■ About this task
Copy out every line holding the string "article" from the records below.

■ Data shown

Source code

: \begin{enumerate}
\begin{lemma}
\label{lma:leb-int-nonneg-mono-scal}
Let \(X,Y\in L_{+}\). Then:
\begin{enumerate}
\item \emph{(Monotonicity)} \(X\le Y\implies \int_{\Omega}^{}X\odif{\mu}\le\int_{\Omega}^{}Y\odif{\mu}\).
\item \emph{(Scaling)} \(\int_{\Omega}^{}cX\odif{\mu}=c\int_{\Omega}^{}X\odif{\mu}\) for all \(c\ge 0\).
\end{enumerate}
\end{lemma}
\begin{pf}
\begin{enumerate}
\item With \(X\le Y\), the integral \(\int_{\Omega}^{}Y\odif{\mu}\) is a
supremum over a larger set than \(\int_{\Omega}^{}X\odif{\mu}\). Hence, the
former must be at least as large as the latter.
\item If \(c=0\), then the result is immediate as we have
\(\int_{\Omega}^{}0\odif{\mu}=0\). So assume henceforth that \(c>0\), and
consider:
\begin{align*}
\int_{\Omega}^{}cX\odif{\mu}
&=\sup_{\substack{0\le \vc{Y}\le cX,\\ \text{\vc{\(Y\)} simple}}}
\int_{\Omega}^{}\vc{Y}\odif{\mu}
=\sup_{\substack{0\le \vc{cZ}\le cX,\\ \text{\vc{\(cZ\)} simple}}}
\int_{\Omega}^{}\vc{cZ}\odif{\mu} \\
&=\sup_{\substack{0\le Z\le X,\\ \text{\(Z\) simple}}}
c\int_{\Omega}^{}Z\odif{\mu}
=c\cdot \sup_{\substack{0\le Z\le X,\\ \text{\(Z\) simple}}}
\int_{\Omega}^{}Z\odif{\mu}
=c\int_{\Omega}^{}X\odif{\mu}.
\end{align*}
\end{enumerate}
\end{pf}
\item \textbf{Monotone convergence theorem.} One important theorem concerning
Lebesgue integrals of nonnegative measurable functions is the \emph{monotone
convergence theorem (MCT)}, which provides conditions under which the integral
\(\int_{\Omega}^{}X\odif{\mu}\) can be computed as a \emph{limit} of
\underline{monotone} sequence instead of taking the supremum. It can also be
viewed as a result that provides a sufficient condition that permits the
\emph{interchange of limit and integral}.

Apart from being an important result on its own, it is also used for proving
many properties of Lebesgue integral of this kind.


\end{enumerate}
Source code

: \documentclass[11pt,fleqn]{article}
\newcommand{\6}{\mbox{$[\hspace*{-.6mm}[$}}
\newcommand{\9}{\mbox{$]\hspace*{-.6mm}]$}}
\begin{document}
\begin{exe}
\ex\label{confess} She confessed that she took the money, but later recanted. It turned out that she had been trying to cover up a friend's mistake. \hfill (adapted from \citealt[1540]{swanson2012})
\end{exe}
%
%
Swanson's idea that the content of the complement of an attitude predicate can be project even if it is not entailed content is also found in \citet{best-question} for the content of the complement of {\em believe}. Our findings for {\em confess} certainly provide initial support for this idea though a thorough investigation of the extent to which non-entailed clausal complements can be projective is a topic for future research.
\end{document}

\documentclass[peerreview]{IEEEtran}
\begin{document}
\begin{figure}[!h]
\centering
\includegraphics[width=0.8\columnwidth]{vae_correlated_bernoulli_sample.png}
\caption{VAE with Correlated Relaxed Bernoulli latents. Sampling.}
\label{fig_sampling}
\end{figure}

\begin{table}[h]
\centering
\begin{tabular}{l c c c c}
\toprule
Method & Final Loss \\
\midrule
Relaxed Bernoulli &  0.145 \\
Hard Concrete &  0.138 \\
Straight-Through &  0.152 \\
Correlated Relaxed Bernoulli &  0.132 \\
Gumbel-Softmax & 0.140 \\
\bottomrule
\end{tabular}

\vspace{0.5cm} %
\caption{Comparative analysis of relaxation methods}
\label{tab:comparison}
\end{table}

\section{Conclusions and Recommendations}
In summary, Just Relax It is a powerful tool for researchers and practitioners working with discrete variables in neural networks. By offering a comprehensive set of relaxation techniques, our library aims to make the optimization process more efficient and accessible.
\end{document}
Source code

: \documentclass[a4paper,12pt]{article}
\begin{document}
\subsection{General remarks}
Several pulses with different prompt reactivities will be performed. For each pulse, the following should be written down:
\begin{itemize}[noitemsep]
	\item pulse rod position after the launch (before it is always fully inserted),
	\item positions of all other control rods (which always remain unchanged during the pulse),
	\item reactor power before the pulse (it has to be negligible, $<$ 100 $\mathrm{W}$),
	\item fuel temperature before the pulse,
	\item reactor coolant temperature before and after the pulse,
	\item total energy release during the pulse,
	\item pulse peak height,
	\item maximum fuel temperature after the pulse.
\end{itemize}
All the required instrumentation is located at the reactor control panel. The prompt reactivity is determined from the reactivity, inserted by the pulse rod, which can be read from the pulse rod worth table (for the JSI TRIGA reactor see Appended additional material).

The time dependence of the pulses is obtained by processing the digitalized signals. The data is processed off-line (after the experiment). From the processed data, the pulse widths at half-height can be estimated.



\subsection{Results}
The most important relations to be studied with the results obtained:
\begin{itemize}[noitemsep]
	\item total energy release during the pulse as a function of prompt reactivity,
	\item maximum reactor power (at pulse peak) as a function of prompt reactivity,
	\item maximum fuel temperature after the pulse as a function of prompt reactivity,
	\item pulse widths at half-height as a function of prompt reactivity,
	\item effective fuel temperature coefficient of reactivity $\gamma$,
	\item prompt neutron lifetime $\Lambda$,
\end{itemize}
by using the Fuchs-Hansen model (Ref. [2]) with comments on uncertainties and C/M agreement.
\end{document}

■ The answer
: \documentclass[11pt,fleqn]{article}
: \documentclass[a4paper,12pt]{article}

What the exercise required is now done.